Sorry Scott for late reply,

Please find my reply in-lined


On 8/21/2014 4:51 AM, Scott Wood wrote:
On Wed, 2014-08-20 at 09:05 +0530, Prabhakar Kushwaha wrote:
On 8/20/2014 5:38 AM, Scott Wood wrote:
On Fri, 2014-08-15 at 16:07 -0500, Aaron Sierra wrote:
Freescale's QorIQ T Series processors support 8 IFC chip selects
within a memory map backward compatible with previous P Series
processors which supported only 4 chip selects.

Signed-off-by: Aaron Sierra <asie...@xes-inc.com>
---
   include/linux/fsl_ifc.h | 10 +++++-----
   1 file changed, 5 insertions(+), 5 deletions(-)
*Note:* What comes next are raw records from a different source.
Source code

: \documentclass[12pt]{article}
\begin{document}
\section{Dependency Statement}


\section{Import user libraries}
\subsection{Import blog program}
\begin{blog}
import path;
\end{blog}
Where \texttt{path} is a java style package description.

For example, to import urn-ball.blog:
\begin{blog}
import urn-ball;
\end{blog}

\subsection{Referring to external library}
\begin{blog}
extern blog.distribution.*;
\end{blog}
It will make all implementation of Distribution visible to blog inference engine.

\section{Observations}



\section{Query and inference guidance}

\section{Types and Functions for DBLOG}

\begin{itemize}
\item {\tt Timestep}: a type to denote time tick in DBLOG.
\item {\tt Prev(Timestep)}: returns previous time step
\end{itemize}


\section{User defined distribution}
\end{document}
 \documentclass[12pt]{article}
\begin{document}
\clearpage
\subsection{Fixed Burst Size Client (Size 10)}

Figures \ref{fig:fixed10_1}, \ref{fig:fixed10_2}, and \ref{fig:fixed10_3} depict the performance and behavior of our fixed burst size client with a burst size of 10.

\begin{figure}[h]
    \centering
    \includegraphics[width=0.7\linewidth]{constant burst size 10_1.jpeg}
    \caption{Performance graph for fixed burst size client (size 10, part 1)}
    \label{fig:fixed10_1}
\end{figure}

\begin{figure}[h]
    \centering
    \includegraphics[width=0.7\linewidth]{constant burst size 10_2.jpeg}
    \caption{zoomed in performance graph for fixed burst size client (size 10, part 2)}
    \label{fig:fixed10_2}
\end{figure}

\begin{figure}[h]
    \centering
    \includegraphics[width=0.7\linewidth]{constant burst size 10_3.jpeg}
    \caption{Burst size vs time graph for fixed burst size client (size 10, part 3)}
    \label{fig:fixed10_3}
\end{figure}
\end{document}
diff --git a/include/linux/fsl_ifc.h b/include/linux/fsl_ifc.h
index 84d60cb..62762ff 100644
--- a/include/linux/fsl_ifc.h
+++ b/include/linux/fsl_ifc.h
@@ -29,7 +29,7 @@
   #include <linux/of_platform.h>
   #include <linux/interrupt.h>
-#define FSL_IFC_BANK_COUNT 4
+#define FSL_IFC_BANK_COUNT 8
First please modify fsl_ifc_nand.c to limit itself to the number of
banks it dynamically determines are present based on the IFC version.


Number of available bank/chip select are defined by SoC and it is
independent of SoC.
Do you mean defined by the SoC and independent of the IFC version?
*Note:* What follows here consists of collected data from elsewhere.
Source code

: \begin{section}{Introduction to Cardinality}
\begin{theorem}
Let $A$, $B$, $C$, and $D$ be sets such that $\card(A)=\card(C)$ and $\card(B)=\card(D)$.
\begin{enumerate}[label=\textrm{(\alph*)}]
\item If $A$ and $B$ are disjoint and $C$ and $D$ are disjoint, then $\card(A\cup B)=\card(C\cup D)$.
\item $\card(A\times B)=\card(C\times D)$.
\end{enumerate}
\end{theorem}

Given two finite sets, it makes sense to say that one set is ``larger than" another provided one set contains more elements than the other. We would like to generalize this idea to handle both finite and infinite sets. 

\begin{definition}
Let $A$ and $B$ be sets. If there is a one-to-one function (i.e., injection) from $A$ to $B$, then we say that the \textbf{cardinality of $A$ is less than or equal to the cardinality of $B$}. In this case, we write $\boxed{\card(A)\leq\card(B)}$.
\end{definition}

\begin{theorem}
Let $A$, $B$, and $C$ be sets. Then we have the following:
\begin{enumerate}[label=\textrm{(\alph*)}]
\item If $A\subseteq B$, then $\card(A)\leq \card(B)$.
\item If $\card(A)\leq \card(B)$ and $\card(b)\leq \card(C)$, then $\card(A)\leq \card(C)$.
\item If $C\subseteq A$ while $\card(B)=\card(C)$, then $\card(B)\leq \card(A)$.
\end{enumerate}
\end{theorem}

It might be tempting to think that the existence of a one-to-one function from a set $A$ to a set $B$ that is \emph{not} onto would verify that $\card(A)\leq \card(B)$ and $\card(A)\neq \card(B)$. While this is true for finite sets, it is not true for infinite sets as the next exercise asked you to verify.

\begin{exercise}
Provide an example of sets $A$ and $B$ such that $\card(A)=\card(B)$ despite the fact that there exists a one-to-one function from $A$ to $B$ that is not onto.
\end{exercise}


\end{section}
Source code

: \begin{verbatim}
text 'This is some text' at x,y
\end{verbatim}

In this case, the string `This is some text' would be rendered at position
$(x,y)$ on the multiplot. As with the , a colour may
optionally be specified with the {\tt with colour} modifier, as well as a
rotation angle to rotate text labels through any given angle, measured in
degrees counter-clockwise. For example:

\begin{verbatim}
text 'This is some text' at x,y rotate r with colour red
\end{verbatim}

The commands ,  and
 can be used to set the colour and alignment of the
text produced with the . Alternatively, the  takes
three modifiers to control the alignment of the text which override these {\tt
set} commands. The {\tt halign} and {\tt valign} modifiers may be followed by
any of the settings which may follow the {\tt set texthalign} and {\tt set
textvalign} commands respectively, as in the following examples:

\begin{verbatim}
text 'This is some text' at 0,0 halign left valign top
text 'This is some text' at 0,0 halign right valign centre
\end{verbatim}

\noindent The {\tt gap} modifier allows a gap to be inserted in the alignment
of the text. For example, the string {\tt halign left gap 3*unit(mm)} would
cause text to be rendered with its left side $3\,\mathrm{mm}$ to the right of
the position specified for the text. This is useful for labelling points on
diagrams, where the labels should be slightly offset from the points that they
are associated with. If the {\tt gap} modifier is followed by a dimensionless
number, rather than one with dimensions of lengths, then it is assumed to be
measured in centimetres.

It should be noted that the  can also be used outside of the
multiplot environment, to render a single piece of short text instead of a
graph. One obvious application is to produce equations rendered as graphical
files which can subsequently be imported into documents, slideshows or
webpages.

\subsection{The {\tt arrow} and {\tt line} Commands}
IFC v 1.0.0 supports 4 Chip Select.
IFC v 1.1.0 onwards, IFC supports 8 chip select.

But SoC finally defines number of chip select coming out of SoC. Like LS1021A with IFC ver 1.4.0 have only 7 Chip Select.

It should be fix in following way

Option 1:
u-boot:  fix device tree with number of available chip select. It may
require IFC binding change
Linux: Read device tree and determine the Chip Selects
If we do this then it will need to be an optional property that defaults
to the current assumption being made (4).

Yes, I agree with you.

In the future we really ought to check whether there are integration
parameters when coming up with the initial binding for a hardware
block...

True.


Option 2:
Make it static because any way IFC NAND driver polls to
FSL_IFC_BANK_COUNT to know NAND flash chip select. This patch is doing same.
I don't understand what you're saying here.  The driver does not know at
compile time how many there are.  What this patch does is assume it's OK
to access non-existent registers in the rare case that there's no match
in the registers that exist.

in case of P1010, If we run loop for 8 times,
we are accessing reserved memory, that's why it may work. In Ideal scenario, we should not access the reserved memory.


Aaron tested this on P1010 and it seemed to work, though I'm not
generally fond of relying on such things.

yes, I agree.

 If I conclude  ==>   We should go with option 1.  Am I correct?